[Goal of the exercise]
Lines from the material below that hold the string "options" are what is needed; copy each of them.

[Data extracts]
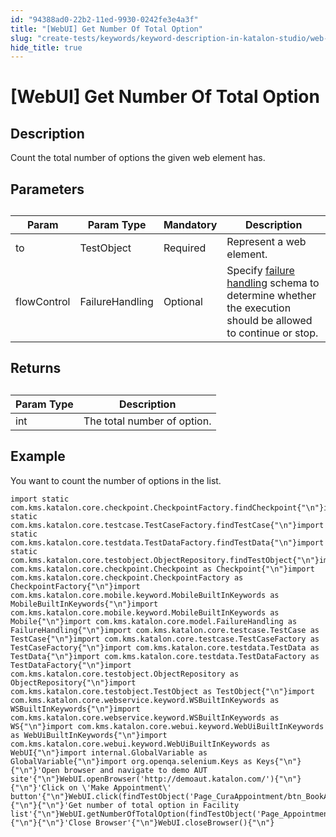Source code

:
 ```yaml
---
id: "94388ad0-22b2-11ed-9930-0242fe3e4a3f"
title: "[WebUI] Get Number Of Total Option"
slug: "create-tests/keywords/keyword-description-in-katalon-studio/web-ui-keywords/webui-get-number-of-total-option"
hide_title: true
---
```


# <a id="id_0" class="anchor_top_offset"/><a id="ariaid-title1" class="anchor_top_offset"/>[WebUI] Get Number Of Total Option


## <a id="id_0__id_1" class="anchor_top_offset"/>Description

              
<p xmlns="http://www.w3.org/1999/xhtml" className="p">Count the total number of options the given web element has.</p> 
      

## <a id="id_0__id_2" class="anchor_top_offset"/>Parameters

              
<table xmlns="http://www.w3.org/1999/xhtml" className="table anchor_top_offset" id="id_0__36ed457b-b7e0-422e-9b6c-c9996825153d"><caption /><thead className="thead"><tr className><th className="entry anchor_top_offset" id="id_0__36ed457b-b7e0-422e-9b6c-c9996825153d__entry__1">Param</th><th className="entry anchor_top_offset" id="id_0__36ed457b-b7e0-422e-9b6c-c9996825153d__entry__2">Param Type</th><th className="entry anchor_top_offset" id="id_0__36ed457b-b7e0-422e-9b6c-c9996825153d__entry__3">Mandatory</th><th className="entry anchor_top_offset" id="id_0__36ed457b-b7e0-422e-9b6c-c9996825153d__entry__4">Description</th></tr></thead><tbody className="tbody"><tr className><td className="entry" headers="id_0__36ed457b-b7e0-422e-9b6c-c9996825153d__entry__1 id_0__36ed457b-b7e0-422e-9b6c-c9996825153d__entry__2 id_0__36ed457b-b7e0-422e-9b6c-c9996825153d__entry__3 id_0__36ed457b-b7e0-422e-9b6c-c9996825153d__entry__4 ">to</td><td className="entry" headers="id_0__36ed457b-b7e0-422e-9b6c-c9996825153d__entry__1 id_0__36ed457b-b7e0-422e-9b6c-c9996825153d__entry__2 id_0__36ed457b-b7e0-422e-9b6c-c9996825153d__entry__3 id_0__36ed457b-b7e0-422e-9b6c-c9996825153d__entry__4 ">TestObject</td><td className="entry" headers="id_0__36ed457b-b7e0-422e-9b6c-c9996825153d__entry__1 id_0__36ed457b-b7e0-422e-9b6c-c9996825153d__entry__2 id_0__36ed457b-b7e0-422e-9b6c-c9996825153d__entry__3 id_0__36ed457b-b7e0-422e-9b6c-c9996825153d__entry__4 ">Required</td><td className="entry" headers="id_0__36ed457b-b7e0-422e-9b6c-c9996825153d__entry__1 id_0__36ed457b-b7e0-422e-9b6c-c9996825153d__entry__2 id_0__36ed457b-b7e0-422e-9b6c-c9996825153d__entry__3 id_0__36ed457b-b7e0-422e-9b6c-c9996825153d__entry__4 ">Represent a web element.</td></tr><tr className><td className="entry" headers="id_0__36ed457b-b7e0-422e-9b6c-c9996825153d__entry__1 id_0__36ed457b-b7e0-422e-9b6c-c9996825153d__entry__2 id_0__36ed457b-b7e0-422e-9b6c-c9996825153d__entry__3 id_0__36ed457b-b7e0-422e-9b6c-c9996825153d__entry__4 ">flowControl</td><td className="entry" headers="id_0__36ed457b-b7e0-422e-9b6c-c9996825153d__entry__1 id_0__36ed457b-b7e0-422e-9b6c-c9996825153d__entry__2 id_0__36ed457b-b7e0-422e-9b6c-c9996825153d__entry__3 id_0__36ed457b-b7e0-422e-9b6c-c9996825153d__entry__4 ">FailureHandling</td><td className="entry" headers="id_0__36ed457b-b7e0-422e-9b6c-c9996825153d__entry__1 id_0__36ed457b-b7e0-422e-9b6c-c9996825153d__entry__2 id_0__36ed457b-b7e0-422e-9b6c-c9996825153d__entry__3 id_0__36ed457b-b7e0-422e-9b6c-c9996825153d__entry__4 ">Optional</td><td className="entry" headers="id_0__36ed457b-b7e0-422e-9b6c-c9996825153d__entry__1 id_0__36ed457b-b7e0-422e-9b6c-c9996825153d__entry__2 id_0__36ed457b-b7e0-422e-9b6c-c9996825153d__entry__3 id_0__36ed457b-b7e0-422e-9b6c-c9996825153d__entry__4 ">Specify <a className="xref" href="/docs/maintain/configure-failure-handling-settings-in-katalon-studio">failure handling</a> schema to         determine whether the execution should be allowed to continue or         stop.</td></tr></tbody></table> 
      

## <a id="id_0__id_3" class="anchor_top_offset"/>Returns

              
<table xmlns="http://www.w3.org/1999/xhtml" className="table anchor_top_offset" id="id_0__75ed13ef-9a22-46f1-a629-490517675db0"><caption /><thead className="thead"><tr className><th className="entry anchor_top_offset" id="id_0__75ed13ef-9a22-46f1-a629-490517675db0__entry__1">Param Type</th><th className="entry anchor_top_offset" id="id_0__75ed13ef-9a22-46f1-a629-490517675db0__entry__2">Description</th></tr></thead><tbody className="tbody"><tr className><td className="entry" headers="id_0__75ed13ef-9a22-46f1-a629-490517675db0__entry__1 id_0__75ed13ef-9a22-46f1-a629-490517675db0__entry__2 ">int</td><td className="entry" headers="id_0__75ed13ef-9a22-46f1-a629-490517675db0__entry__1 id_0__75ed13ef-9a22-46f1-a629-490517675db0__entry__2 ">The total number of option.</td></tr></tbody></table> 
      

## <a id="id_0__id_4" class="anchor_top_offset"/>Example

              
<p xmlns="http://www.w3.org/1999/xhtml" className="p">You want to count the number of options in the list.</p> 
              
<pre xmlns="http://www.w3.org/1999/xhtml" className="pre codeblock"><code>import static com.kms.katalon.core.checkpoint.CheckpointFactory.findCheckpoint{"\n"}import static com.kms.katalon.core.testcase.TestCaseFactory.findTestCase{"\n"}import static com.kms.katalon.core.testdata.TestDataFactory.findTestData{"\n"}import static com.kms.katalon.core.testobject.ObjectRepository.findTestObject{"\n"}import com.kms.katalon.core.checkpoint.Checkpoint as Checkpoint{"\n"}import com.kms.katalon.core.checkpoint.CheckpointFactory as CheckpointFactory{"\n"}import com.kms.katalon.core.mobile.keyword.MobileBuiltInKeywords as MobileBuiltInKeywords{"\n"}import com.kms.katalon.core.mobile.keyword.MobileBuiltInKeywords as Mobile{"\n"}import com.kms.katalon.core.model.FailureHandling as FailureHandling{"\n"}import com.kms.katalon.core.testcase.TestCase as TestCase{"\n"}import com.kms.katalon.core.testcase.TestCaseFactory as TestCaseFactory{"\n"}import com.kms.katalon.core.testdata.TestData as TestData{"\n"}import com.kms.katalon.core.testdata.TestDataFactory as TestDataFactory{"\n"}import com.kms.katalon.core.testobject.ObjectRepository as ObjectRepository{"\n"}import com.kms.katalon.core.testobject.TestObject as TestObject{"\n"}import com.kms.katalon.core.webservice.keyword.WSBuiltInKeywords as WSBuiltInKeywords{"\n"}import com.kms.katalon.core.webservice.keyword.WSBuiltInKeywords as WS{"\n"}import com.kms.katalon.core.webui.keyword.WebUiBuiltInKeywords as WebUiBuiltInKeywords{"\n"}import com.kms.katalon.core.webui.keyword.WebUiBuiltInKeywords as WebUI{"\n"}import internal.GlobalVariable as GlobalVariable{"\n"}import org.openqa.selenium.Keys as Keys{"\n"}{"\n"}'Open browser and navigate to demo AUT site'{"\n"}WebUI.openBrowser('http://demoaut.katalon.com/'){"\n"}{"\n"}'Click on \'Make Appointment\' button'{"\n"}WebUI.click(findTestObject('Page_CuraAppointment/btn_BookAppointment')){"\n"}{"\n"}'Get number of total option in Facility list'{"\n"}WebUI.getNumberOfTotalOption(findTestObject('Page_AppointmentConfirmation/lbl_Facility')){"\n"}{"\n"}'Close Browser'{"\n"}WebUI.closeBrowser(){"\n"}</code></pre> 
            
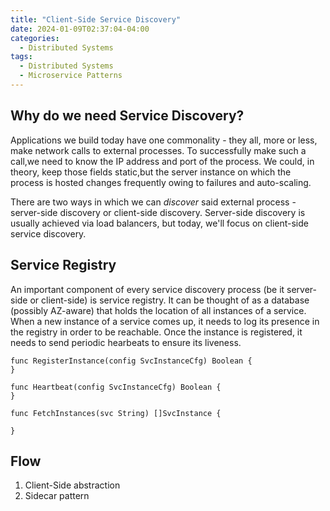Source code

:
 ```yaml
---
title: "Client-Side Service Discovery"
date: 2024-01-09T02:37:04-04:00
categories:
  - Distributed Systems
tags:
  - Distributed Systems
  - Microservice Patterns
--- 
```


## Why do we need Service Discovery?
Applications we build today have one commonality - they all, more or less, make network calls to external processes. To successfully make such a call,we need to know the IP address and port of the process. We could, in theory, keep those fields static,but the server instance on which the process is hosted changes frequently owing to failures and auto-scaling.

There are two ways in which we can _discover_ said external process - server-side discovery or client-side discovery. Server-side discovery is usually achieved via load balancers, but today, we'll focus on client-side service discovery.

## Service Registry

An important component of every service discovery process (be it server-side or client-side) is service registry. It can be thought of as a database (possibly AZ-aware) that holds the location of all instances of a service. When a new instance of a service comes up, it needs to log its presence in the registry in order to be reachable. Once the instance is registered, it needs to send periodic hearbeats to ensure its liveness.

```golang
func RegisterInstance(config SvcInstanceCfg) Boolean {
}

func Heartbeat(config SvcInstanceCfg) Boolean {
}

func FetchInstances(svc String) []SvcInstance {

}
```

## Flow

1. Client-Side abstraction
2. Sidecar pattern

[Response below]
<p xmlns="http://www.w3.org/1999/xhtml" className="p">Count the total number of options the given web element has.</p> 
<p xmlns="http://www.w3.org/1999/xhtml" className="p">You want to count the number of options in the list.</p> 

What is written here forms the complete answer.